(Beginning of MATERIAL PROVIDED)
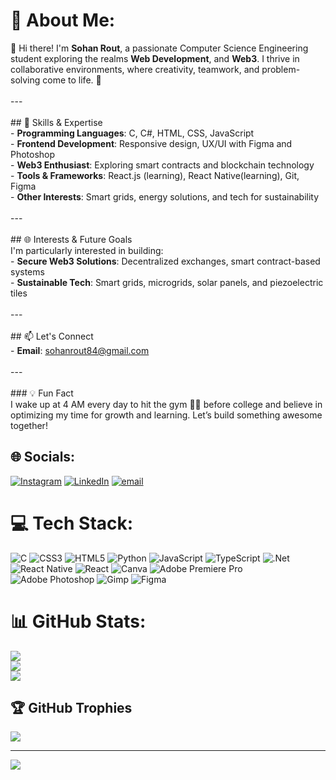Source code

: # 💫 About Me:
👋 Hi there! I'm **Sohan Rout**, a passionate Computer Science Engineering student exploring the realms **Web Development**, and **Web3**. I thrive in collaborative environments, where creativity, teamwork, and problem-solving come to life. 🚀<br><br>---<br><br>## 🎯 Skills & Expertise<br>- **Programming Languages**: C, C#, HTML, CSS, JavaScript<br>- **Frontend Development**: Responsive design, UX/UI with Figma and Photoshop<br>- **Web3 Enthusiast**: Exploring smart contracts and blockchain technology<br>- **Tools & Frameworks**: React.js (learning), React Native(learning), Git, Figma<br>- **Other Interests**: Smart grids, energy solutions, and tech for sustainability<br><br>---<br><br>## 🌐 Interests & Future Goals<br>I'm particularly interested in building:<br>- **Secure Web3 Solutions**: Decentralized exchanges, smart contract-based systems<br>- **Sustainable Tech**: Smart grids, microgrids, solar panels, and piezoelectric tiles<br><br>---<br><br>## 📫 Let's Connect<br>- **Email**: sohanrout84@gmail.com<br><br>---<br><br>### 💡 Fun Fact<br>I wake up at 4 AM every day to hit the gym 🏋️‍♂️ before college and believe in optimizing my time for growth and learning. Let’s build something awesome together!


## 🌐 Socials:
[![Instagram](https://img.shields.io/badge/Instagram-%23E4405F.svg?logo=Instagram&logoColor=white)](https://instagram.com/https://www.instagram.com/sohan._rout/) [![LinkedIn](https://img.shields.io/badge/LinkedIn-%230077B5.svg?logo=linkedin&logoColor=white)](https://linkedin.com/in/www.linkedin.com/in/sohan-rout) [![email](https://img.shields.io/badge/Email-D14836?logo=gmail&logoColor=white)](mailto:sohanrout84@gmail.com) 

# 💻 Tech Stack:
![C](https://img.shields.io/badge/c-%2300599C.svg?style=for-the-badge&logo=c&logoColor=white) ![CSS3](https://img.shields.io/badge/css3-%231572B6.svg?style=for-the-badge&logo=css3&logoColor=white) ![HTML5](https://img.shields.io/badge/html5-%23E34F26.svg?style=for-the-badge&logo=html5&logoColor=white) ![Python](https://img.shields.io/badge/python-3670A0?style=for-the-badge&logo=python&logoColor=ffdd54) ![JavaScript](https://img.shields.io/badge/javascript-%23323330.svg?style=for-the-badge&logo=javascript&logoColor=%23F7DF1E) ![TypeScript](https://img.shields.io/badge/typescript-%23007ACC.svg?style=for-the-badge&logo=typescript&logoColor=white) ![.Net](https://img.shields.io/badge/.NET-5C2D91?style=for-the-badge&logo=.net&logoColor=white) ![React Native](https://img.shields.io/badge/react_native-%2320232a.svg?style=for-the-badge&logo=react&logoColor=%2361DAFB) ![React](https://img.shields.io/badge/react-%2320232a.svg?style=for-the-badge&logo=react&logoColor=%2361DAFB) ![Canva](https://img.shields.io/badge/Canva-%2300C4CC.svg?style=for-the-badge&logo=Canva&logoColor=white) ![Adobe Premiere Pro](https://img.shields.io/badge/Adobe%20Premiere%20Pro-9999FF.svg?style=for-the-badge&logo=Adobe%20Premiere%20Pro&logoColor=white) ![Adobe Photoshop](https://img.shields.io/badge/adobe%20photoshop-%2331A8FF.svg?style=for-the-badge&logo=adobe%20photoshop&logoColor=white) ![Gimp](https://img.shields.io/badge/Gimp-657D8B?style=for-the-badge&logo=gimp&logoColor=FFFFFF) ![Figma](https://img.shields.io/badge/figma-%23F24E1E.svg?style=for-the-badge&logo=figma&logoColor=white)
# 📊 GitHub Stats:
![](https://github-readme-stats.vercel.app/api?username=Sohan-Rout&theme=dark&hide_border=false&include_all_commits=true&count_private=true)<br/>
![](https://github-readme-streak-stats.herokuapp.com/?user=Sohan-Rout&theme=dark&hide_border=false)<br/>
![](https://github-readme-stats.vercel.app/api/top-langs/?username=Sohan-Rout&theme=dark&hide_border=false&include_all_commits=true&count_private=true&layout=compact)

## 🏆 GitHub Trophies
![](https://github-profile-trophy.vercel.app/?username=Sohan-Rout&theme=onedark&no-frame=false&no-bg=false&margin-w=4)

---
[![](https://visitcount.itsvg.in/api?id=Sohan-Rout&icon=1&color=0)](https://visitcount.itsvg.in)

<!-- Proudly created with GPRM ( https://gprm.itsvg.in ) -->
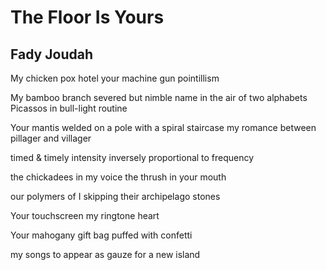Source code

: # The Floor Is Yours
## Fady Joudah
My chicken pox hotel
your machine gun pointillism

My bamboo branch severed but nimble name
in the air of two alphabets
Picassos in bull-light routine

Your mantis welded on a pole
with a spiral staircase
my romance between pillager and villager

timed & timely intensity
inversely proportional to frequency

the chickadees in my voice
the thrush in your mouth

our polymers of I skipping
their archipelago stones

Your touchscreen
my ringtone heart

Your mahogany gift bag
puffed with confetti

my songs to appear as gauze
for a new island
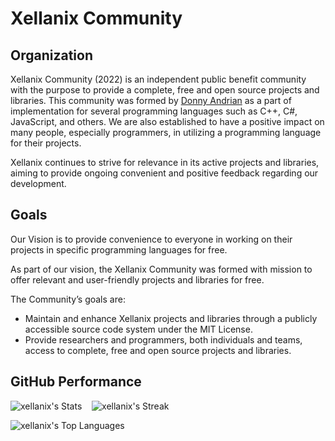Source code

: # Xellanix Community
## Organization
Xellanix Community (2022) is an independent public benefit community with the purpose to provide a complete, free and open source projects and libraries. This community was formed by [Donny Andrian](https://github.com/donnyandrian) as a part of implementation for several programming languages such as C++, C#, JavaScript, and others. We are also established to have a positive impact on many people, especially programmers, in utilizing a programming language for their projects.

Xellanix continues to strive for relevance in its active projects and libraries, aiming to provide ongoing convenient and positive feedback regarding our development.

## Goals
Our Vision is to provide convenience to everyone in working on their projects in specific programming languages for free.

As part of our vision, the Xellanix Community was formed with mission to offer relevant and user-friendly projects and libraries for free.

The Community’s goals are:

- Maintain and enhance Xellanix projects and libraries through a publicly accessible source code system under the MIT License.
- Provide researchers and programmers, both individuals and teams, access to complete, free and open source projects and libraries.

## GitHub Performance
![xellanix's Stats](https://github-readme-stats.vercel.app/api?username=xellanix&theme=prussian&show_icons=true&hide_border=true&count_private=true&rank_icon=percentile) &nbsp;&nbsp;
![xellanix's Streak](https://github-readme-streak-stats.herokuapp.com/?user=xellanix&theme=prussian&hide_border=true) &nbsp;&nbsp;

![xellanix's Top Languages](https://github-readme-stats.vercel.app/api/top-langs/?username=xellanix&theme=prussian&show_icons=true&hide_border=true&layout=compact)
(End of MATERIAL PROVIDED)
(Beginning of MATERIAL PROVIDED)
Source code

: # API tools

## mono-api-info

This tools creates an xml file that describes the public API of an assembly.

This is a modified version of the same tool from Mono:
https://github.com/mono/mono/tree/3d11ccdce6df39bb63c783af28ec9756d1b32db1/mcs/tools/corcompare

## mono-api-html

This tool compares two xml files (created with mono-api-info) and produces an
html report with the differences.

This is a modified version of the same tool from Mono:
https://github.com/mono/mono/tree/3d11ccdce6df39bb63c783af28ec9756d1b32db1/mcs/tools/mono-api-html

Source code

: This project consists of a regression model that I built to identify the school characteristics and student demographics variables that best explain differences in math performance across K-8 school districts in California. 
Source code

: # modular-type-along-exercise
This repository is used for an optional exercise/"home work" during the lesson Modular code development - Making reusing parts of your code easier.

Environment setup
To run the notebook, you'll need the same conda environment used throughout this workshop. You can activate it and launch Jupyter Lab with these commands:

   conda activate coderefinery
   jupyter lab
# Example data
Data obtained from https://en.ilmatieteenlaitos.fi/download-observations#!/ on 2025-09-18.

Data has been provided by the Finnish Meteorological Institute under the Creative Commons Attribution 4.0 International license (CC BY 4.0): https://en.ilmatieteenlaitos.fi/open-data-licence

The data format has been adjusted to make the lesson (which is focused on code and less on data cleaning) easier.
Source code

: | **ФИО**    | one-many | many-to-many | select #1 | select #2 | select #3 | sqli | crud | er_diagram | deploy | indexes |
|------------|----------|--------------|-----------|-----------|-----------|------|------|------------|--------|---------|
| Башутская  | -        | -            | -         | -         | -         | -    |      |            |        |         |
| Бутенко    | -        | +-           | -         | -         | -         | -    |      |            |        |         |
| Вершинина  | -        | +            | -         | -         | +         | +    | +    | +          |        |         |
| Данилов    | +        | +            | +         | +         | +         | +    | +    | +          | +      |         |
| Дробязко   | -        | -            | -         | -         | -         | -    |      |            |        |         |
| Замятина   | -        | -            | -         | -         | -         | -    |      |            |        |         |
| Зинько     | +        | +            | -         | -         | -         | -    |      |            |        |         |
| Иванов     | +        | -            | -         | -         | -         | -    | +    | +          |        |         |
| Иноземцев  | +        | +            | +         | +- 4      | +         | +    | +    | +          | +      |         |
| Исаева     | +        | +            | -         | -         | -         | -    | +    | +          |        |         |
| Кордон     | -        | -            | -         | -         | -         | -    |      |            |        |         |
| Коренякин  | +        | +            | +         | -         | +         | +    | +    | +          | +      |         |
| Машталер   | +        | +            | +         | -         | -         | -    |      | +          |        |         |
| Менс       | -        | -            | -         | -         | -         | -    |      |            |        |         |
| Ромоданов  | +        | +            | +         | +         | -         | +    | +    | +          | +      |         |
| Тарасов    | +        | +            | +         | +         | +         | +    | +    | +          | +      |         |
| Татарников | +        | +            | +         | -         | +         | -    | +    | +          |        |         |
(End of MATERIAL PROVIDED)
== PROBLEM DETAILS ==
Exactly the lines starting at the one above with "Picassos in bull-light routine" and ending at the one with "## Organization" should be printed, and nothing else. Omit the pictures.

== ANSWER TO THIS TASK ==
Picassos in bull-light routine

Your mantis welded on a pole
with a spiral staircase
my romance between pillager and villager

timed & timely intensity
inversely proportional to frequency

the chickadees in my voice
the thrush in your mouth

our polymers of I skipping
their archipelago stones

Your touchscreen
my ringtone heart

Your mahogany gift bag
puffed with confetti

my songs to appear as gauze
for a new island
Source code

: # Xellanix Community
## Organization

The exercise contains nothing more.